The recent credit crunch does not seem to be affecting the industry as Royal Caribbean alone is pumping £1.4 billion into two Genesis class liners over the next few years. When finished, PROJECT GENESIS will be able to carry 5,400 passengers and stood on its stern it would dwarf Britain's tallest building - the 800ft One Canada Square in Canary Wharf.

It will be longer than four football pitches and 40 per cent bigger than the existing biggest liners. It is scheduled to enter service in autumn 2009 and its home port will be Fort Lauderdale in Florida.

[Maritime Clippings / Daily Mail]


RIVERDANCE - Calls have been made to ensure the operation to dismantle the stricken RIVERDANCE ferry causes minimal disruption to residents.

Work will carry on throughout the night to take the boat apart between tides. Heysham-based Hancock's Contractors has been chosen to dismantle and remove the vessel which ran aground off the Fylde coast in storms on January 31. The work is expected to take until the end of June to complete.

Anchorsholme ward councillor Tony Williams said: "I'm delighted something is going to be done although I would have preferred it to be refloated. "However I am concerned about the disruption cutting up the ferry will cause for residents in the area because there will be heavy plant movements and I think they are optimistic about the timescale.

"I want to ensure disruption is kept to a minimum and there will be a briefing between our officers and the demolition operators. I have asked for reassurances about the hours of work, because it's tide dependant, access for heavy plant, noise and pollution.

"I will also want the whole area reinstating if there is any damage to the beach or the road." Jim Hancock, who will be in charge of the dismantling process, said noise would be kept to a minimum. He said: "We don't want to upset anyone but at the same time we have a job to do. We will be working during the night because we will be working in tidal shifts but the noise will be kept down.

"The Promenade and the beach will be reinstated afterwards." The contractors expect to be on site on Monday or Tuesday."


The much talked about Bristol Channel fast ferry link between South Wales and the West Country has taken a big leap forward.

Two 130ft fast catamarans, each capable of carrying 360 passengers, could soon be speeding their way to Ilfracombe to help establish the new service as early as next year.

Ferry expert Chris Marrow, of the fledgling Severn Sea Ferries company, and operations director Graham Beesley have been to view the vessels on the Isle of Wight, with a view to buying them.
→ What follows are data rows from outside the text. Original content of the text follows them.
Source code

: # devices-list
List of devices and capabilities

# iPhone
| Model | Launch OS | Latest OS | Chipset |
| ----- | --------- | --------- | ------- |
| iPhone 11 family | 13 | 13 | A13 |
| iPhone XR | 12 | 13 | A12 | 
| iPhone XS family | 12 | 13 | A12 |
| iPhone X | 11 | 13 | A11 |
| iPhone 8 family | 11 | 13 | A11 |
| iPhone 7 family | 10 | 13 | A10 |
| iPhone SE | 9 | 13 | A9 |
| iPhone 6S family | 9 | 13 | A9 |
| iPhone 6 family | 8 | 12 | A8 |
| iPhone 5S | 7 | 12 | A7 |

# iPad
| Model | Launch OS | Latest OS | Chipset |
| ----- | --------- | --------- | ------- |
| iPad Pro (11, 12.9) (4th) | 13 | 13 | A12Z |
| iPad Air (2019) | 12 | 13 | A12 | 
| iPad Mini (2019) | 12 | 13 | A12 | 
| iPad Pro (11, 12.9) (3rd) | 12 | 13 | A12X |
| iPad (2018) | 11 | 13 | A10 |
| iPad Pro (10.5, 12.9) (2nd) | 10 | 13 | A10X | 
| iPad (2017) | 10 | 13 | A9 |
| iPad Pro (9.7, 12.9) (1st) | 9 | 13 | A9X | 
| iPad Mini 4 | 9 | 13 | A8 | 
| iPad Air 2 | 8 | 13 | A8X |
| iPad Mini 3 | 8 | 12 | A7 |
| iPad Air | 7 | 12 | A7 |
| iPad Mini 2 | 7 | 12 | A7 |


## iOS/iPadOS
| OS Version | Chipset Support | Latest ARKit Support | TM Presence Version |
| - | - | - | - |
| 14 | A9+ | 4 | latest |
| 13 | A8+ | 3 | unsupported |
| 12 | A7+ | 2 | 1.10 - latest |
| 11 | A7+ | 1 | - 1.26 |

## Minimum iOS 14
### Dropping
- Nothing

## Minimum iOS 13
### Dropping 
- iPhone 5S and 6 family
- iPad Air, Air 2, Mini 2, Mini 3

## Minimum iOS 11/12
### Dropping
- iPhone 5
If a financial package can be agreed with investors, and all necessary licensing requirements met, it is hoped the former Wightlink ferries could soon be regular fixtures in the Bristol Channel.

In a meeting in Swansea last year, council officials on both sides of the channel agreed in principle to establish the link.

It aims to create fast ferry links, with journey times of between 40 and 45 minutes, between Ilfracombe and Swansea plus Minehead and Penarth.

The vessels, the FASTCAT SHANKLIN and FASTCAT RYDE, would be particularly suitable for ports at Swansea and Ilfracombe meaning little work would need to be done to prospective terminals.

The two "cats" currently under consideration for the new Bristol Channel service can reach speeds of 34 knots.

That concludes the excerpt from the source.